O.E.
beon, beom, bion "be, exist, come to be, become," from P.Gmc.
*beo-, *beu-. Roger Lass ("Old English") describes the verb as "a collection of semantically related paradigm fragments," while Weekley calls it "an accidental conglomeration from the different Old English dial[ect]s." It is the most irregular verb in Mod.E. and the most common. Collective in all Gmc. languages, it has eight different forms in Mod.E.: BE (infinitive, subjunctive, imperative), AM (present 1st person singular), ARE (present 2nd person singular and all plural), IS (present 3rd person singular), WAS (past 1st and 3rd persons singular), WERE (past 2nd person singular, all plural; subjunctive), BEING (progressive & present participle; gerund), BEEN (perfect participle).
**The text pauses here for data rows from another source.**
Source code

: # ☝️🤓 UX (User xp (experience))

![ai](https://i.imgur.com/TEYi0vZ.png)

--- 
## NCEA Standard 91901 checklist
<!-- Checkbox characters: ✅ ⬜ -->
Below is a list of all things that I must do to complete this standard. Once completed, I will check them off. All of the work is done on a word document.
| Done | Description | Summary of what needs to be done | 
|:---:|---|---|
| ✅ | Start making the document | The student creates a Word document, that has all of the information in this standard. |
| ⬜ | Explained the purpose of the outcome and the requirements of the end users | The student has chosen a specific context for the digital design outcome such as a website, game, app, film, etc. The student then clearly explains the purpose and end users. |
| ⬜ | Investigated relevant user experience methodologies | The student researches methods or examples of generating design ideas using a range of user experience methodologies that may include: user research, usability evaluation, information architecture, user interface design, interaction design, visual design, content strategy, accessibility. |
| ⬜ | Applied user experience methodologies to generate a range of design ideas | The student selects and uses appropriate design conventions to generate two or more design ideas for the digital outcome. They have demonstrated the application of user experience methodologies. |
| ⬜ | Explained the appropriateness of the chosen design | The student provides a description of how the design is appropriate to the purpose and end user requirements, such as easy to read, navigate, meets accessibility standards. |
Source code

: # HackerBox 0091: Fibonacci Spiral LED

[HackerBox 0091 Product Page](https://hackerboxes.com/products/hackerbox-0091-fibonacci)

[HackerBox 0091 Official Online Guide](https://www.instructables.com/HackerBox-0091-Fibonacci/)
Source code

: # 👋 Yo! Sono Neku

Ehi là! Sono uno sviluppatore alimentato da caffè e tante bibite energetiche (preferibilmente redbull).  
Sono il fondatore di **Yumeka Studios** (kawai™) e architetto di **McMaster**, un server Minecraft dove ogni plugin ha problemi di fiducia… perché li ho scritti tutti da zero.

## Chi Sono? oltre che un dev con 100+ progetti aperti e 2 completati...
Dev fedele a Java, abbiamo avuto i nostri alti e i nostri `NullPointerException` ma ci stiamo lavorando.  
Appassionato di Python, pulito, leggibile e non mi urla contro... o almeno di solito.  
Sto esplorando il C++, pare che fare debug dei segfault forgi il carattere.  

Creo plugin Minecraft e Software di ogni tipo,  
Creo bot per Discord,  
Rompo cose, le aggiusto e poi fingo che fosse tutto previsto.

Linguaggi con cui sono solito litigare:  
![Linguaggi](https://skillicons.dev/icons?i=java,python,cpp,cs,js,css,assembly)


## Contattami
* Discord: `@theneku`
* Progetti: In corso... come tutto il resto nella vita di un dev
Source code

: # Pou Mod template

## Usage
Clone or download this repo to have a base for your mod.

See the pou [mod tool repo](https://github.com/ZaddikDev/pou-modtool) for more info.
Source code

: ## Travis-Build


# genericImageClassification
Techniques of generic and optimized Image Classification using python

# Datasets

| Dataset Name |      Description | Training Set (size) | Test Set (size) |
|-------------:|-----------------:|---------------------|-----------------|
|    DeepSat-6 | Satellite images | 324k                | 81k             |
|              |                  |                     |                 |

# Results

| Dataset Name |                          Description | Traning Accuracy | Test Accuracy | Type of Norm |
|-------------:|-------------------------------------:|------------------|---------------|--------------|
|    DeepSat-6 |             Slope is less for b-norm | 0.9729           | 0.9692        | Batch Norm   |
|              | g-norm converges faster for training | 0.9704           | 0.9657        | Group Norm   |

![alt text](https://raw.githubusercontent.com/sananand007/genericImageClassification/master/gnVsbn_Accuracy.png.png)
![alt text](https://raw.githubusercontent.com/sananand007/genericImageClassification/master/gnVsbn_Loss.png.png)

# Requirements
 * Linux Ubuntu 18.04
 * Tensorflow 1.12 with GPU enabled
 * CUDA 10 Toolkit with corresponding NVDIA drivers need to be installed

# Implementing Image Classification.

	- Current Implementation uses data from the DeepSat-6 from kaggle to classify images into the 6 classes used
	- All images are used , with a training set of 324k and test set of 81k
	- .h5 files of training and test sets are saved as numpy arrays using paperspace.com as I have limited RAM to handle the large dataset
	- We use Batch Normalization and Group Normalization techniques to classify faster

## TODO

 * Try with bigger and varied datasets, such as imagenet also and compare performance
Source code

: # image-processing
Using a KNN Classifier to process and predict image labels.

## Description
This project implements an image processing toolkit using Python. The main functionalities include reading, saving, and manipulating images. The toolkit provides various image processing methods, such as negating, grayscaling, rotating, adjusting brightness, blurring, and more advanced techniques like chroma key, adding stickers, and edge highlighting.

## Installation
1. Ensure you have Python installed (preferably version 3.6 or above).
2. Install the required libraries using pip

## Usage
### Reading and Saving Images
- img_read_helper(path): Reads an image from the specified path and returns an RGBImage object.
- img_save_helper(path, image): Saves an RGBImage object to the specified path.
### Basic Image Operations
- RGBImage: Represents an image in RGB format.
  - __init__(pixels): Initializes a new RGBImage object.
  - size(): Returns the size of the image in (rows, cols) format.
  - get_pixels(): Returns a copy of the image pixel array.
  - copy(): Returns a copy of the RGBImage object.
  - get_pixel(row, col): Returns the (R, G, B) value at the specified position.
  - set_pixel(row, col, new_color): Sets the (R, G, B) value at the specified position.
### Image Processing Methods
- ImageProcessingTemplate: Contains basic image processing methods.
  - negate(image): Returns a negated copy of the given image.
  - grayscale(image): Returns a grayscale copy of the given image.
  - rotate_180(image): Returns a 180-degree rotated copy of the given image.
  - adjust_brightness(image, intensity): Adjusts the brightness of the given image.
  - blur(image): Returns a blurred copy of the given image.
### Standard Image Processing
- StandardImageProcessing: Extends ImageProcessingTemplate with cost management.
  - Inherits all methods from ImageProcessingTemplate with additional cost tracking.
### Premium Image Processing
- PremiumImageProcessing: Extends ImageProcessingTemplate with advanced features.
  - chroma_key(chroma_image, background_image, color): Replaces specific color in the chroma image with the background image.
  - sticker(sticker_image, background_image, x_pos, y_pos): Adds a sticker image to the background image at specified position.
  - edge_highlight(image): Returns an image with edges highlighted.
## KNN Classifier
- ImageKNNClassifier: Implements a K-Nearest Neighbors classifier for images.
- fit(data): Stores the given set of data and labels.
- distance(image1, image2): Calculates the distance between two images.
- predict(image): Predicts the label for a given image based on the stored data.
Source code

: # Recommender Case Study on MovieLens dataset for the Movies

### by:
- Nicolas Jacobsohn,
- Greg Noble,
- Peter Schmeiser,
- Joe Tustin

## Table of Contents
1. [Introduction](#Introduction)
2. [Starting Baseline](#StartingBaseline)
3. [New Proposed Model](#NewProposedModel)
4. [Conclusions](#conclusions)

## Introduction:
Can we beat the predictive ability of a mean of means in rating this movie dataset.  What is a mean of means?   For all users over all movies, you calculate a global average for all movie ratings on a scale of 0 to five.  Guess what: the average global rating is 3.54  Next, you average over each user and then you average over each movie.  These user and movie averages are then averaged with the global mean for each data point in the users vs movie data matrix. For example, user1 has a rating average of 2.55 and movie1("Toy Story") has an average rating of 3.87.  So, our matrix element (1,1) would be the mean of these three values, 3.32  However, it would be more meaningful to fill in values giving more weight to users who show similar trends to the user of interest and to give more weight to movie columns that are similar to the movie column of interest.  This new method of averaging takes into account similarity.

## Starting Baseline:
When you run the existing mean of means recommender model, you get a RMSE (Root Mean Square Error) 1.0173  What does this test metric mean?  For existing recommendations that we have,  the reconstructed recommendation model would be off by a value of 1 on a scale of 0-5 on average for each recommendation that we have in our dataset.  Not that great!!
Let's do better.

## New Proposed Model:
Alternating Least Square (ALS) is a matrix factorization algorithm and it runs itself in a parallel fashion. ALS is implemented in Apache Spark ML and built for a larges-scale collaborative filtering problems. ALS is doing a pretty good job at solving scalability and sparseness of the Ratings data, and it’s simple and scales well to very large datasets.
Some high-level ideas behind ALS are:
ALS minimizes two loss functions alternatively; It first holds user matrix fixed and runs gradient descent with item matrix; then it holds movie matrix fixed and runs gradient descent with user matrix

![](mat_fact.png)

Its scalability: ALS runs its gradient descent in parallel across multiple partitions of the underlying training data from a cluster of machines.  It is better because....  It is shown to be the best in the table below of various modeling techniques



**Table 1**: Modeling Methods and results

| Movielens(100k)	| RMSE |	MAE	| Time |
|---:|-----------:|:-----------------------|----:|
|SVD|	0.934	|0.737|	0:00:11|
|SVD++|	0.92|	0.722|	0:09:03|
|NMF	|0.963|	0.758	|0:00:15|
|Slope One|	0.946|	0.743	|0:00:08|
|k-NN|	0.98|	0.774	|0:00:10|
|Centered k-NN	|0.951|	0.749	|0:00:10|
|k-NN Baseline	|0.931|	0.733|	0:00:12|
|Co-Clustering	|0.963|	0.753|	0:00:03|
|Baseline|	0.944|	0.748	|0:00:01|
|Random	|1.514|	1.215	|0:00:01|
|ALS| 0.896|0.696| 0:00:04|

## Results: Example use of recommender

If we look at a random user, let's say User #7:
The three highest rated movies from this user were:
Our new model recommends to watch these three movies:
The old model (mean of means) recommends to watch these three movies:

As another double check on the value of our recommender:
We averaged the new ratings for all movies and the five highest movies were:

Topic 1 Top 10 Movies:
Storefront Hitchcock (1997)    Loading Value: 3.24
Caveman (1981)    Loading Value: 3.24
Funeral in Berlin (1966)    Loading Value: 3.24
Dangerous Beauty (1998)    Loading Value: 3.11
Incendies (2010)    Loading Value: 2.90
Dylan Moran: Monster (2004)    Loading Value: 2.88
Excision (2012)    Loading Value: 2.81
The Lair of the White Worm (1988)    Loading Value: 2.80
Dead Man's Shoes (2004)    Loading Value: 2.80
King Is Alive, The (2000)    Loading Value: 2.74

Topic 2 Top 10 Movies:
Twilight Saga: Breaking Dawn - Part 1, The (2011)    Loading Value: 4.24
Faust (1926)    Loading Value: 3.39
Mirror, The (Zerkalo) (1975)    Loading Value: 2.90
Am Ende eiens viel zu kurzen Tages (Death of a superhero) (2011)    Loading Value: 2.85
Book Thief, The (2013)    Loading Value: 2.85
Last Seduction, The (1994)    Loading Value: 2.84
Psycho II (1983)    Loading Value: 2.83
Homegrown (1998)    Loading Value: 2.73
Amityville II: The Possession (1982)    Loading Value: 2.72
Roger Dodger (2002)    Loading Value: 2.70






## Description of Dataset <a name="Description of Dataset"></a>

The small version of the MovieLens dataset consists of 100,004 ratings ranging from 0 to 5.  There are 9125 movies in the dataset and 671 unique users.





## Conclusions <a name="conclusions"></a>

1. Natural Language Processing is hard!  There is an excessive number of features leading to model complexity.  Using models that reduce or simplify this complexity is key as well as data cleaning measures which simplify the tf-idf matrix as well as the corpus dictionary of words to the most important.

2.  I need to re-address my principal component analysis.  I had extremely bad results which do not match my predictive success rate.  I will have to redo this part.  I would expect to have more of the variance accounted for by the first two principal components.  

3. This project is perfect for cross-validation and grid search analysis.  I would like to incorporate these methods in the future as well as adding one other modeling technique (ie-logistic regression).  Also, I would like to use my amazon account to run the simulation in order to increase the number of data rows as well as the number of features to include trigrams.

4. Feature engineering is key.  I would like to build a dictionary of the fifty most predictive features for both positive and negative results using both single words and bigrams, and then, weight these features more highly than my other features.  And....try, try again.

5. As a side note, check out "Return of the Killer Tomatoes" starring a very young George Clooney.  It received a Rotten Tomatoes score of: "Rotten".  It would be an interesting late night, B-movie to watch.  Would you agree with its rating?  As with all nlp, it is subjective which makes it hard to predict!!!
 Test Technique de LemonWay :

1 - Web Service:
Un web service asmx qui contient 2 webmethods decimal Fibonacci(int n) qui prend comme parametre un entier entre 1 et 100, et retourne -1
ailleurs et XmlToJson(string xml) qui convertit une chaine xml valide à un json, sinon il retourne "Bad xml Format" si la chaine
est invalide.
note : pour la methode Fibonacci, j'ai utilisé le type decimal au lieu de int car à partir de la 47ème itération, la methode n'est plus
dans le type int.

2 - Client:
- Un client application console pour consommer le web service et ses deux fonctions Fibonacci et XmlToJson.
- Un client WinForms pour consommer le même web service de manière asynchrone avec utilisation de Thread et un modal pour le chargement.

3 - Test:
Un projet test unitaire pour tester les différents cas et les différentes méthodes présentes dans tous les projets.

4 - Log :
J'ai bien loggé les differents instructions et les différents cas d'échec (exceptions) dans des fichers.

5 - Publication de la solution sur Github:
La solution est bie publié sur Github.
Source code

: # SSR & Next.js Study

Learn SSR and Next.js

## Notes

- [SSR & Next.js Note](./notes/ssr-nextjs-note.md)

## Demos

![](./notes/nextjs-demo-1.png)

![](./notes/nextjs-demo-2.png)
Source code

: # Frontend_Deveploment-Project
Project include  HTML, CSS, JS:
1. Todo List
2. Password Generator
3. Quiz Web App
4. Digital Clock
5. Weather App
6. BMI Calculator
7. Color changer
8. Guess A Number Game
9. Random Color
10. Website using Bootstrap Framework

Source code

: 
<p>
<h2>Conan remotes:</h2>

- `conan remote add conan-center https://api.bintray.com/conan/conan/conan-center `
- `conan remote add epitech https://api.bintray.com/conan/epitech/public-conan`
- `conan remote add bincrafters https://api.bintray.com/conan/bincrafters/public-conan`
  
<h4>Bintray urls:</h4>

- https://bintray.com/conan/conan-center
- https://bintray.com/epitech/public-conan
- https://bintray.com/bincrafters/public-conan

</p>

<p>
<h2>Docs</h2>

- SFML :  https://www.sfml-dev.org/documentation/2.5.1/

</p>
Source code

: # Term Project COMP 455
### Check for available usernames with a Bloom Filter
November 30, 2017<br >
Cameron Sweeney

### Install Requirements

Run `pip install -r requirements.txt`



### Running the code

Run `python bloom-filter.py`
The modern verb represents the merger of two once-distinct verbs, the "b-root" represented by
be and the
am/was verb, which was itself a conglomerate. The "b-root" is from PIE base
*bheu-, *bhu- "grow, come into being, become," and in addition to Eng. it yielded Ger. present first and second person sing. (
bin, bist, from O.H.G.
bim "I am,"
bist "thou art"), L. perf. tenses of
esse (
fui "I was," etc.), O.C.S.
byti "be," Gk.
phu- "become," O.Ir.
bi'u "I am," Lith.
bu'ti "to be," Rus.
byt' "to be," etc. It is also behind Skt.
bhavah "becoming,"
bhavati "becomes, happens,"
bhumih "earth, world." The paradigm in O.E. was:
| | SING. | PL. |
| 1st pres. | ic eom ic beo | we sind(on) we beoð |
| 2nd pres. | þu eart þu bist | ge sind(on) ge beoð |
| 3rd pres. | he is he bið | hie sind(on) hie beoð |
| 1st pret. | ic wæs | we wæron |
| 2nd pret. | þu wære | ge waeron |
| 3rd pret. | heo wæs | hie wæron |
| 1st pret. subj. | ic wære | we wæren |
| 2nd pret. subj. | þu wære | ge wæren |
| 3rd pret. subj. | Egcferð wære | hie wæren |
The "b-root" had no past tense in O.E., but often served as future tense of
am/was. In 13c. it took the place of the infinitive, participle and imperative forms of
am/was. Later its plural forms (
we beth, ye ben, they be) became standard in M.E. and it made inroads into the singular (
I be, thou beest, he beth), but forms of
are claimed this turf in the 1500s and replaced
be in the plural. For the origin and evolution of the
am/was branches of this tangle, see
am and
was. The phrase
be-all and end all is from Shakespeare ("Macbeth" I.vii.5).